The Unknown: The Orange Line.
  August 14, 1996
Dear Frank: I always thought that “Hell is other people” was a great line. So did Sartre, apparently. There may never be time for me to write again. I am surrounded by friends. A brick in a wall at least has mortar to protect it. I am going back to ISU in a week and a half to do another semester and I am very happy about it. Well, here I am writing. I guess I can’t be too bitter, no? You disappeared somewhat abruptly. I’m glad you sent me your address. I thought for a while that you were going to fake your own suicide by driving your car into the Mississippi River. I hated my time in West Virginia. Don’t even ask. I’m convinced I’ll never write again. Did I mention that? I think I did. Rettberg is passing through here on Sunday. What am I doing with my life? Why am I asking you? What are you doing with your life? I hate not being able to write. I get very sick and mad at my friends. This letter is circular. Not the page, of course, which is rectangular. Just the fact that it can’t ever go anywhere.

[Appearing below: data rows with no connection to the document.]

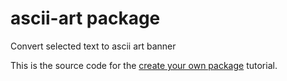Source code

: # ascii-art package

Convert selected text to ascii art banner

This is the source code for the [create your own package](https://atom.io/docs/latest/hacking-atom-package-modifying-text) tutorial.
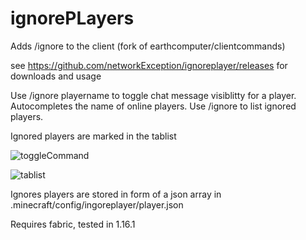 # ignorePLayers
Adds /ignore to the client (fork of earthcomputer/clientcommands)

see https://github.com/networkException/ignoreplayer/releases for downloads and usage

Use /ignore playername to toggle chat message visiblitty for a player. Autocompletes the name of online players.
Use /ignore to list ignored players.

Ignored players are marked in the tablist

![toggleCommand](https://media.discordapp.net/attachments/621337140277542923/700021112192630824/unknown.png)

![tablist](https://media.discordapp.net/attachments/621337140277542923/700021136682909716/unknown.png)

Ignores players are stored in form of a json array in .minecraft/config/ingoreplayer/player.json

Requires fabric, tested in 1.16.1

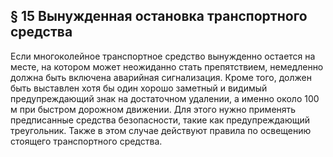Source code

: ## § 15 Вынужденная остановка транспортного средства

Если многоколейное транспортное средство вынужденно остается на месте, на котором может неожиданно стать препятствием, немедленно должна быть включена аварийная сигнализация. Кроме того, должен быть выставлен хотя бы один хорошо заметный и видимый предупреждающий знак на достаточном удалении, а именно около 100 м при быстром дорожном движении. Для этого нужно применять предписанные средства безопасности, такие как предупреждающий треугольник. Также в этом случае действуют правила по освещению стоящего транспортного средства.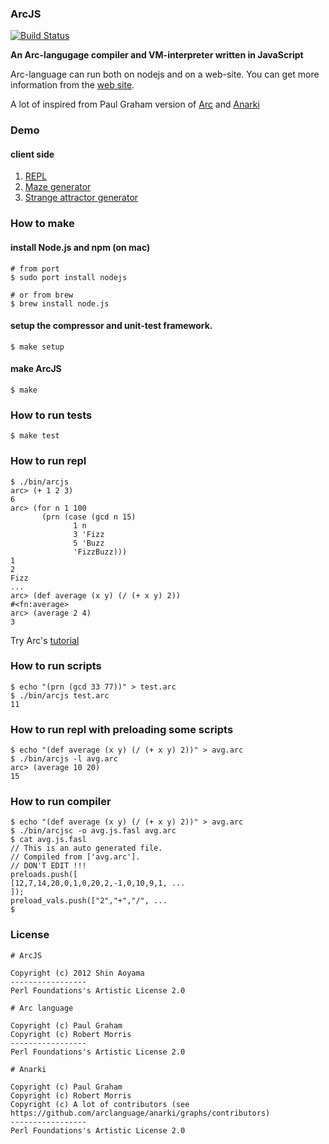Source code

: ### ArcJS

[![Build Status](https://travis-ci.org/smihica/arc-js.svg?branch=master)](https://travis-ci.org/smihica/arc-js)

__An Arc-langugage compiler and VM-interpreter written in JavaScript__

Arc-language can run both on nodejs and on a web-site.
You can get more information from the [web site](http://smihica.github.io/arc-js/).

A lot of inspired from Paul Graham version of [Arc](http://arclanguage.org/) and [Anarki](https://github.com/arclanguage/anarki)

### Demo

#### client side

1. [REPL](http://smihica.github.io/arc-js/demo_repl.html)
2. [Maze generator](http://smihica.github.io/arc-js/demo_mg.html)
3. [Strange attractor generator](http://smihica.github.io/arc-js/demo_at.html)

### How to make

#### install Node.js and npm (on mac)

    # from port
    $ sudo port install nodejs

    # or from brew
    $ brew install node.js

#### setup the compressor and unit-test framework.

    $ make setup

#### make ArcJS

    $ make

### How to run tests

    $ make test

### How to run repl

    $ ./bin/arcjs
    arc> (+ 1 2 3)
    6
    arc> (for n 1 100
           (prn (case (gcd n 15)
                  1 n
                  3 'Fizz
                  5 'Buzz
                  'FizzBuzz)))
    1
    2
    Fizz
    ...
    arc> (def average (x y) (/ (+ x y) 2))
    #<fn:average>
    arc> (average 2 4)
    3

Try Arc's [tutorial](http://ycombinator.com/arc/tut.txt)

### How to run scripts

    $ echo "(prn (gcd 33 77))" > test.arc
    $ ./bin/arcjs test.arc
    11

### How to run repl with preloading some scripts

    $ echo "(def average (x y) (/ (+ x y) 2))" > avg.arc
    $ ./bin/arcjs -l avg.arc
    arc> (average 10 20)
    15

### How to run compiler

    $ echo "(def average (x y) (/ (+ x y) 2))" > avg.arc
    $ ./bin/arcjsc -o avg.js.fasl avg.arc
    $ cat avg.js.fasl
    // This is an auto generated file.
    // Compiled from ['avg.arc'].
    // DON'T EDIT !!!
    preloads.push([
    [12,7,14,20,0,1,0,20,2,-1,0,10,9,1, ...
    ]);
    preload_vals.push(["2","+","/", ...
    $

### License

    # ArcJS

    Copyright (c) 2012 Shin Aoyama
    -----------------
    Perl Foundations's Artistic License 2.0

    # Arc language

    Copyright (c) Paul Graham
    Copyright (c) Robert Morris
    -----------------
    Perl Foundations's Artistic License 2.0

    # Anarki

    Copyright (c) Paul Graham
    Copyright (c) Robert Morris
    Copyright (c) A lot of contributors (see https://github.com/arclanguage/anarki/graphs/contributors)
    -----------------
    Perl Foundations's Artistic License 2.0

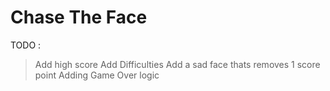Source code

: # Chase The Face
TODO : 
>Add high score
>Add Difficulties
>Add a sad face thats removes 1 score point
>Adding Game Over logic
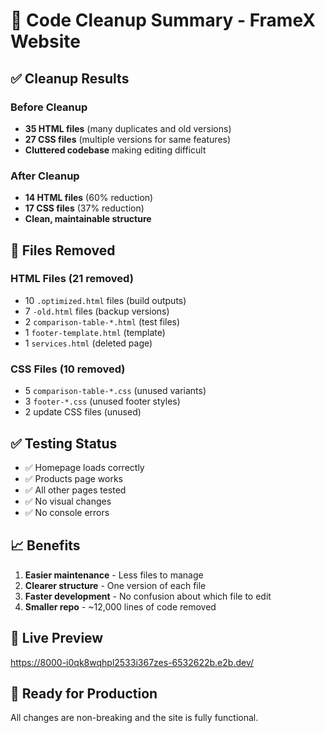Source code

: # 🧹 Code Cleanup Summary - FrameX Website

## ✅ Cleanup Results

### Before Cleanup
- **35 HTML files** (many duplicates and old versions)
- **27 CSS files** (multiple versions for same features)
- **Cluttered codebase** making editing difficult

### After Cleanup  
- **14 HTML files** (60% reduction)
- **17 CSS files** (37% reduction)
- **Clean, maintainable structure**

## 📁 Files Removed

### HTML Files (21 removed)
- 10 `.optimized.html` files (build outputs)
- 7 `-old.html` files (backup versions)
- 2 `comparison-table-*.html` (test files)
- 1 `footer-template.html` (template)
- 1 `services.html` (deleted page)

### CSS Files (10 removed)
- 5 `comparison-table-*.css` (unused variants)
- 3 `footer-*.css` (unused footer styles)
- 2 update CSS files (unused)

## ✅ Testing Status
- ✅ Homepage loads correctly
- ✅ Products page works
- ✅ All other pages tested
- ✅ No visual changes
- ✅ No console errors

## 📈 Benefits
1. **Easier maintenance** - Less files to manage
2. **Clearer structure** - One version of each file
3. **Faster development** - No confusion about which file to edit
4. **Smaller repo** - ~12,000 lines of code removed

## 🔗 Live Preview
https://8000-i0qk8wqhpl2533i367zes-6532622b.e2b.dev/

## 🚀 Ready for Production
All changes are non-breaking and the site is fully functional.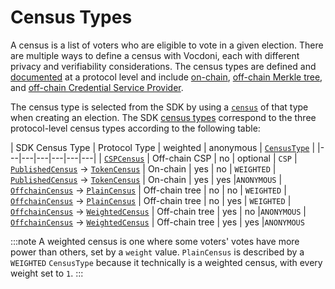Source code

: # Census Types

A census is a list of voters who are eligible to vote in a given election. There are multiple ways to define a census with Vocdoni, each with different privacy and verifiability considerations. The census types are defined and [documented][census] at a protocol level and include [on-chain][on-chain], [off-chain Merkle tree][off-chain], and [off-chain Credential Service Provider][csp]. 

The census type is selected from the SDK by using a [`census`][census-class] of that type when creating an election. The SDK [census types][census-class-hierarchy] correspond to the three protocol-level census types according to the following table:

| SDK Census Type | Protocol Type | weighted  | anonymous | [`CensusType`][census-type] |
|---|---|---|---|---|---|
| [`CSPCensus`][csp-census]  | Off-chain CSP | no | optional | `CSP`
| [`PublishedCensus`][published-census] -> [`TokenCensus`][token-census]  | On-chain | yes | no | `WEIGHTED`
| [`PublishedCensus`][published-census] -> [`TokenCensus`][token-census]  | On-chain | yes | yes |`ANONYMOUS`
| [`OffchainCensus`][off-chain-census] -> [`PlainCensus`][plain-census]  | Off-chain tree | no | no | `WEIGHTED`
| [`OffchainCensus`][off-chain-census] -> [`PlainCensus`][plain-census] | Off-chain tree | no | yes | `WEIGHTED`
| [`OffchainCensus`][off-chain-census] -> [`WeightedCensus`][weighted-census]  | Off-chain tree | yes | no |`ANONYMOUS`
| [`OffchainCensus`][off-chain-census] -> [`WeightedCensus`][weighted-census]  | Off-chain tree | yes | yes |`ANONYMOUS`

:::note 
A weighted census is one where some voters' votes have more power than others, set by a `weight` value. `PlainCensus` is described by a `WEIGHTED` `CensusType` because it technically is a weighted census, with every weight set to `1`.
:::

[on-chain]: /sdk/integration-details/census-types/on-chain
[off-chain]: /sdk/integration-details/census-types/off-chain-tree
[csp]: /sdk/integration-details/census-types/off-chain-csp
[census]: /protocol/census
[census-class]: /sdk/reference/classes/Census
[census-class-hierarchy]: /sdk/reference/classes/Census#hierarchy
[census-type]: /sdk/reference/enums/CensusType
[csp-census]: /sdk/reference/classes/CSPCensus
[published-census]: /sdk/reference/classes/PublishedCensus
[token-census]: /sdk/reference/classes/TokenCensus
[off-chain-census]: /sdk/reference/classes/OffchainCensus
[plain-census]: /sdk/reference/classes/PlainCensus
[weighted-census]: /sdk/reference/classes/WeightedCensus
[census-add]: /sdk/reference/classes/PlainCensus#add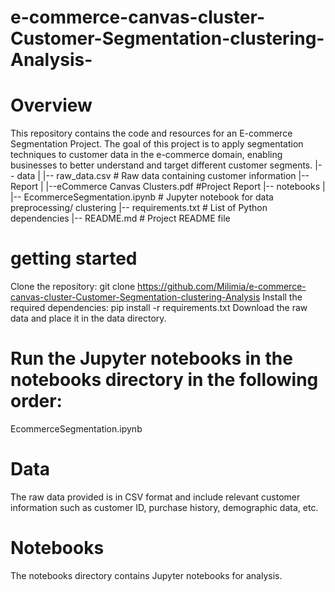 # e-commerce-canvas-cluster-Customer-Segmentation-clustering-Analysis-
# Overview
This repository contains the code and resources for an E-commerce Segmentation Project. 
The goal of this project is to apply segmentation techniques to customer data in the e-commerce domain, enabling businesses to better understand and target different customer segments.
|-- data
|   |-- raw_data.csv       # Raw data containing customer information
|-- Report 
|   |--eCommerce Canvas Clusters.pdf #Project Report 
|-- notebooks
|   |-- EcommerceSegmentation.ipynb  # Jupyter notebook for data preprocessing/ clustering 
|-- requirements.txt       # List of Python dependencies
|-- README.md              # Project README file
# getting started 
Clone the repository:
git clone https://github.com/Milimia/e-commerce-canvas-cluster-Customer-Segmentation-clustering-Analysis
Install the required dependencies:
pip install -r requirements.txt
Download the raw data and place it in the data directory.
# Run the Jupyter notebooks in the notebooks directory in the following order:
EcommerceSegmentation.ipynb
# Data
The raw data provided is in CSV format and include relevant customer information such as customer ID, purchase history, demographic data, etc. 
# Notebooks
The notebooks directory contains Jupyter notebooks for analysis. 

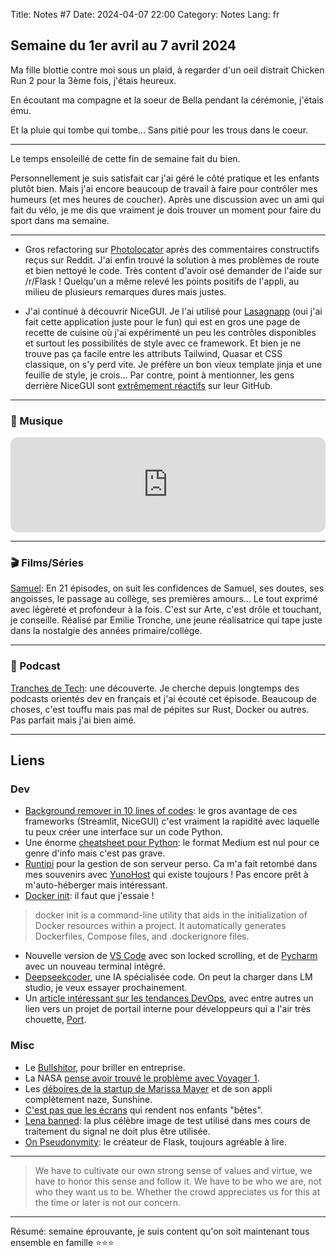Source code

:Title: Notes #7
Date: 2024-04-07 22:00
Category: Notes
Lang: fr

## Semaine du 1er avril au 7 avril 2024

Ma fille blottie contre moi sous un plaid, à regarder d'un oeil distrait Chicken Run 2 pour la 3ème fois, j'étais heureux.

En écoutant ma compagne et la soeur de Bella pendant la cérémonie, j'étais ému.

Et la pluie qui tombe qui tombe... Sans pitié pour les trous dans le coeur.

---

Le temps ensoleillé de cette fin de semaine fait du bien.

Personnellement je suis satisfait car j'ai géré le côté pratique et les enfants plutôt bien. Mais j'ai encore beaucoup de travail à faire pour contrôler mes humeurs (et mes heures de coucher). Après une discussion avec un ami qui fait du vélo, je me dis que vraiment je dois trouver un moment pour faire du sport dans ma semaine.

---

* Gros refactoring sur [Photolocator](https://photolocator-7tdky4o5la-ew.a.run.app/) après des commentaires constructifs reçus sur Reddit. J'ai enfin trouvé la solution à mes problèmes de route et bien nettoyé le code.
Très content d'avoir osé demander de l'aide sur /r/Flask ! Quelqu'un a même relevé les points positifs de l'appli, au milieu de plusieurs remarques dures mais justes.

* J'ai continué à découvrir NiceGUI. Je l'ai utilisé pour [Lasagnapp](https://lasagnapp.fly.dev/) (oui j'ai fait cette application juste pour le fun) qui est en gros une page de recette de cuisine où j'ai expérimenté un peu les contrôles disponibles et surtout les possibilités de style avec ce framework. Et bien je ne trouve pas ça facile entre les attributs Tailwind, Quasar et CSS classique, on s'y perd vite. Je préfère un bon vieux template jinja et une feuille de style, je crois... Par contre, point à mentionner, les gens derrière NiceGUI sont [extrêmement réactifs](https://github.com/zauberzeug/nicegui/discussions/2839) sur leur GitHub.

---

### 🎵 Musique

<iframe style="border-radius:12px" src="https://open.spotify.com/embed/track/6J23SZVFYfFtvmCjbczqU5?utm_source=generator" width="100%" height="152" frameBorder="0" allowfullscreen="" allow="autoplay; clipboard-write; encrypted-media; fullscreen; picture-in-picture" loading="lazy"></iframe>

---

### 🎬 Films/Séries

[Samuel](https://www.arte.tv/fr/videos/106790-001-A/samuel-1-21/): En 21 épisodes, on suit les confidences de Samuel, ses doutes, ses angoisses, le passage au collège, ses premières amours… Le tout exprimé avec légèreté et profondeur à la fois. C'est sur Arte, c'est drôle et touchant, je conseille. Réalisé par Emilie Tronche, une jeune réalisatrice qui tape juste dans la nostalgie des années primaire/collège.

---

### 🎤 Podcast

[Tranches de Tech](https://podcastaddict.com/tranches-de-tech/episode/172398039): une découverte. Je cherche depuis longtemps des podcasts orientés dev en français et j'ai écouté cet épisode. Beaucoup de choses, c'est touffu mais pas mal de pépites sur Rust, Docker ou autres. Pas parfait mais j'ai bien aimé.

---

## Liens

### Dev

* [Background remover in 10 lines of codes](https://blog.streamlit.io/build-an-image-background-remover-in-streamlit/): le gros avantage de ces frameworks (Streamlit, NiceGUI) c'est vraiment la rapidité avec laquelle tu peux créer une interface sur un code Python.
* Une énorme [cheatsheet pour Python](https://medium.com/@roelljr/ultimate-python-cheat-sheet-practical-python-for-everyday-tasks-c267c1394ee8): le format Medium est nul pour ce genre d'info mais c'est pas grave.
* [Runtipi](https://runtipi.io/) pour la gestion de son serveur perso. Ca m'a fait retombé dans mes souvenirs avec [YunoHost](https://yunohost.org/#/) qui existe toujours ! Pas encore prêt à m'auto-héberger mais intéressant.
* [Docker init](https://www.docker.com/blog/streamline-dockerization-with-docker-init-ga/): il faut que j'essaie !

> docker init is a command-line utility that aids in the initialization of Docker resources within a project. It automatically generates Dockerfiles, Compose files, and .dockerignore files.

* Nouvelle version de [VS Code](https://code.visualstudio.com/updates/v1_88) avec son locked scrolling, et de [Pycharm](https://www.jetbrains.com/pycharm/whatsnew/) avec un nouveau terminal intégré.
* [Deepseekcoder](https://deepseekcoder.github.io/), une IA spécialisée code. On peut la charger dans LM studio, je veux essayer prochainement.
* Un [article intéressant sur les tendances DevOps](https://dev.to/flipt/top-3-devops-trends-to-watch-out-for-in-2024-lc8), avec entre autres un lien vers un projet de portail interne pour développeurs qui a l'air très chouette, [Port](https://www.getport.io/).

### Misc

* Le [Bullshitor](https://www.bullshitor.com/), pour briller en entreprise.
* La NASA [pense avoir trouvé le problème avec Voyager 1](https://www.livescience.com/space/space-exploration/nasa-engineers-discover-why-voyager-1-is-sending-a-stream-of-gibberish-from-outside-our-solar-system).
* Les [déboires de la startup de Marissa Mayer](https://www.platformer.news/marissa-mayer-sunshine-shine-app-design-cofounder-quits/) et de son appli complètement naze, Sunshine.
* [C'est pas que les écrans](https://www.nature.com/articles/d41586-024-00902-2?s=09) qui rendent nos enfants "bêtes".
* [Lena banned](https://arstechnica.com/information-technology/2024/03/playboy-image-from-1972-gets-ban-from-ieee-computer-journals/): la plus célèbre image de test utilisé dans mes cours de traitement du signal ne doit plus être utilisée.
* [On Pseudonymity](https://lucumr.pocoo.org/2024/3/31/skin-in-the-game/): le créateur de Flask, toujours agréable à lire.

---

> We have to cultivate our own strong sense of values and virtue, we have to honor this sense and follow it. We have to be who we are, not who they want us to be. Whether the crowd appreciates us for this at the time or later is not our concern.

---

Résumé: semaine éprouvante, je suis content qu'on soit maintenant tous ensemble en famille ⭐⭐⭐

Sure is hot. Of course you’re in California. Energy tablets? I just took a caffeine pill. Maybe that will help me finish this. Yesterday I bought Harry Mathews’Cigarettes. It had been in the Babbitt’s in Urbana for at least six months. I guess I felt kind of inspired. Is this insipid? Please understand: I have been living for the last two months in intentional communities unable to write. These sentences are some of the first I’ve typed since June. I am now writing a poem a minute for forty minutes, listening to the Residents’Commercial Album and adding these sentences during track 34. Did you know that the Residents Commerical Album is forty songs, each exactly a minute in length? I saw Krass-Mueller yesterday but didn’t stop to talk to him.